Sunday, April 20, 2008

it's lsat season again folks, i'm rounding third...

i love finishing things. earlier in my life i hardly ever got to the point that i finished anything, a book, a race, even a bag of cheetos. . . but i think i believe in time as a commodity more than i did before and so the "process", the "in media res", is more aesthetic and meaningful.

i've been cooking more for the last few months. i started as more of an attempt to be fewer degrees away from the human experience. but now that i've been going for a little while, this idea of finishing and of the legitimacy of time has become overwhelmingly satiating. i crumble up empty packages of walnuts with more gusto, swirl water around an empty can of coconut milk with more moxie, dust my hands off with great fortitude after using the last quarter cup of amaranth flour. there's just something so cathartic about it. and i do love catharsis, in more than one way. the process of cooking is not hard to reconcile; while knee-deep in julienned carrots, i've never found myself wanting to quit. but paying a more intimate deference to time has changed the taste of food.

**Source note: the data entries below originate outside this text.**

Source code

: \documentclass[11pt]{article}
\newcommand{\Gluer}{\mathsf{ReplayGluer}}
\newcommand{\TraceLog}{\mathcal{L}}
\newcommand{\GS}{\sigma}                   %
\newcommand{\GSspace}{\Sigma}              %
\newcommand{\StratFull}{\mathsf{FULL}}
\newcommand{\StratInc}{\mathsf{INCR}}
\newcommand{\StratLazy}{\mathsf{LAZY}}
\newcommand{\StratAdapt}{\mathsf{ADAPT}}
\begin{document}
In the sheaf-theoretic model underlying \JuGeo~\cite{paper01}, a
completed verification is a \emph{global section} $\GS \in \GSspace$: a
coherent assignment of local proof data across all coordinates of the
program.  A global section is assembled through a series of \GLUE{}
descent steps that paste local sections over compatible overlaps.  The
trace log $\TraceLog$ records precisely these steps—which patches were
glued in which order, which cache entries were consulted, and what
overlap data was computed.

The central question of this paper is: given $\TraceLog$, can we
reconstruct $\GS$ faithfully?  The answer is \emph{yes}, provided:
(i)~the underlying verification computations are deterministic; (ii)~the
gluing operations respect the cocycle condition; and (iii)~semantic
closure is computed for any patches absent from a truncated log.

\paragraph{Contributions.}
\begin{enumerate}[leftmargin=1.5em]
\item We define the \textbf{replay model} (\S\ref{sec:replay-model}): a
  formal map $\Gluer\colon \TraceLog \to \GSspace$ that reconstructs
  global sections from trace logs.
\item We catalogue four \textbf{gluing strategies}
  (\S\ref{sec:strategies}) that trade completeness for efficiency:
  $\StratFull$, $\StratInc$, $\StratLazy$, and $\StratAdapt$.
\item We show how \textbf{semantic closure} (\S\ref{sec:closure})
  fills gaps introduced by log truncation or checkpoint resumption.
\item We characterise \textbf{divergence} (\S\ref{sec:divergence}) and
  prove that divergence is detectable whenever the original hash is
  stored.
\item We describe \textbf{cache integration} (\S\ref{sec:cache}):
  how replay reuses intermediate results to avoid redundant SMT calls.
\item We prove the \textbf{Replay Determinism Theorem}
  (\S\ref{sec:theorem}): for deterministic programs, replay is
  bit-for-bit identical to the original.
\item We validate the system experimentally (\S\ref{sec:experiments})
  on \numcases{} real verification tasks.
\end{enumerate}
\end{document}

i'm certainly not a seasoned cook, i would call myself a level 2 novice. but i've always been far too impatient to let the lamb shank broil for 2 hours. i've been too short on attention to fold egg whites for 3 minutes. or let beans soak overnight. so what i generally ended up with was something that resembled the intended dish, but not quite.

i think i got tired of "not quite" cooking a little after i got tired of "not quite" business and "not quite" relationships and "note quite" life. and i believe in time more than blessing or serendipity or hard work. i believe in time because it's not based on knowledge or technology or money. it's the same seconds, minutes and hours that everyone has to deal with. and things get tangled and untangled, born and dead, broken and redeemed, started and finished, on the clock of the universe and nothing else. it is the great legitimizer, the divine healer, the one big way that i see an enduring, gracious and unchanging God on earth.

today i made roasted kale, it tastes like potato chips. i shared them with bradley. i told him they were lays, he believed me.